The program is administered by a consortium of universities which are:
“The founding members of the European Master in Global Studies (EMGS) Consortium [is] comprised besides the University of Leipzig three leading European universities, namely the prestigious London School of Economics and Political Science (UK), the University of Vienna (Austria) and the University of Wroclaw (Poland).
In 2007 the EMGS-Consortium established partnerships with four well-known non-European Universities that are the Dalhousie University (Canada), the Macquarie University (Australia), the University of California at Santa Barbara (USA), University of Stellenbosch (South Africa) which allows to offer to European students to study for one term at one of them.

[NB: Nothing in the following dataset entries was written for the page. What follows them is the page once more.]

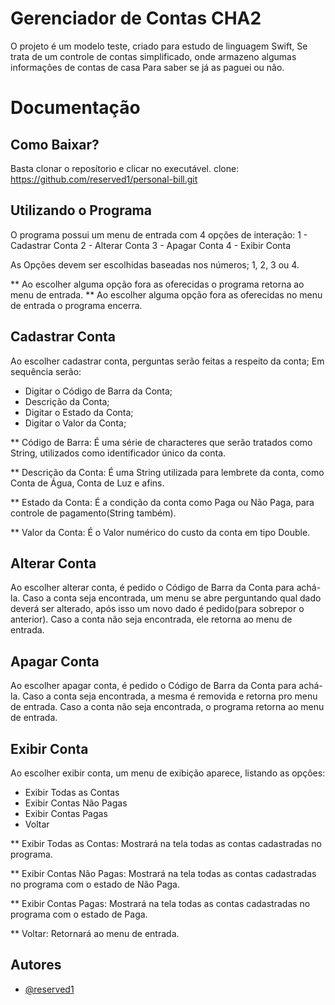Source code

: 
# Gerenciador de Contas CHA2

O projeto é um modelo teste, criado para estudo de linguagem Swift,
Se trata de um controle de contas simplificado, onde armazeno algumas informações de contas de casa
Para saber se já as paguei ou não.
# Documentação

## Como Baixar?

Basta clonar o reposítorio e clicar no executável.
clone: https://github.com/reserved1/personal-bill.git

## Utilizando o Programa

O programa possui um menu de entrada com 4 opções de interação:
1 - Cadastrar Conta
2 - Alterar Conta
3 - Apagar Conta
4 - Exibir Conta

As Opções devem ser escolhidas baseadas nos números;
1, 2, 3 ou 4.

** Ao escolher alguma opção fora as oferecidas o programa retorna ao menu de entrada.
** Ao escolher alguma opção fora as oferecidas no menu de entrada o programa encerra.


## Cadastrar Conta

Ao escolher cadastrar conta, perguntas serão feitas a respeito da conta;
Em sequência serão:
- Digitar o Código de Barra da Conta;
- Descrição da Conta;
- Digitar o Estado da Conta;
- Digitar o Valor da Conta;

** Código de Barra: É uma série de characteres que serão tratados como String, utilizados como
identificador único da conta.

** Descrição da Conta: É uma String utilizada para lembrete da conta, como Conta de Água, Conta de Luz e afins.

** Estado da Conta: É a condição da conta como Paga ou Não Paga, para controle de pagamento(String também).

** Valor da Conta: É o Valor numérico do custo da conta em tipo Double.

## Alterar Conta

Ao escolher alterar conta, é pedido o Código de Barra da Conta para achá-la.
Caso a conta seja encontrada, um menu se abre perguntando qual dado deverá ser alterado, após isso um novo dado é pedido(para sobrepor o anterior).
Caso a conta não seja encontrada, ele retorna ao menu de entrada.

## Apagar Conta

Ao escolher apagar conta, é pedido o Código de Barra da Conta para achá-la.
Caso a conta seja encontrada, a mesma é removida e retorna pro menu de entrada.
Caso a conta não seja encontrada, o programa retorna ao menu de entrada.

## Exibir Conta

Ao escolher exibir conta, um menu de exibição aparece, listando as opções:

- Exibir Todas as Contas
- Exibir Contas Não Pagas
- Exibir Contas Pagas
- Voltar

** Exibir Todas as Contas: Mostrará na tela todas as contas cadastradas no programa.

** Exibir Contas Não Pagas: Mostrará na tela todas as contas cadastradas no programa com o estado de Não Paga.

** Exibir Contas Pagas: Mostrará na tela todas as contas cadastradas no programa com o estado de Paga.

** Voltar: Retornará ao menu de entrada.
## Autores

- [@reserved1](https://github.com/reserved1/)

In 2010 the Consortium was extended to the Roskilde University (Denmark), the Fudan University (China) and the Jawaharlal Nehru University (India) covering an even broader geographical area and academic scope.
In 2015 the Ghent University (Belgium) joined the programme as an associated Partner University.
Each of the primary universities have a focus:
Leipzig, London, Roskilde, Vienna, Wroclaw
The Consortium’s universities share a joint understanding of the field and privilege a comparative and historicizing approach within which local course content differs according to comparative advantages. According to this emphasis upon certain fields within the participating universities and its already existing Master programmes – which the MA in ‘Global Studies – a European Perspective’ is drawing upon -, students can specialize in particular areas of globalization research:
at the University of Leipzig on comparative analysis of global entanglements both historically and for the present times, focusing on Eastern Europe, Western Europe, East Asia, sub-Saharan Africa, Northern Africa and the Middle East, Latin America and Northern America
at the London School of Economics on the economic and social history and analysis of economic globalisation since around 1400
at the Roskilde University on development studies, global political economy and global governance, political culture and civil society
at the University of Vienna study of international organisations, global history from the year 1500 onwards, as well as area-related analysis of East Asia, sub-Saharan Africa, Central Europe and Latin America
at the University of Wroclaw on the analysis of transformation processes in Central and Eastern Europe, security issues, regional cooperation, communications and the media
All modules comprise history, cultural, area studies, social or political based approaches upon historical and contemporary patterns of globalisation and different societal responses, towards these processes.
It is an exceptionally exciting yet difficult time, I want to thank you all for your support.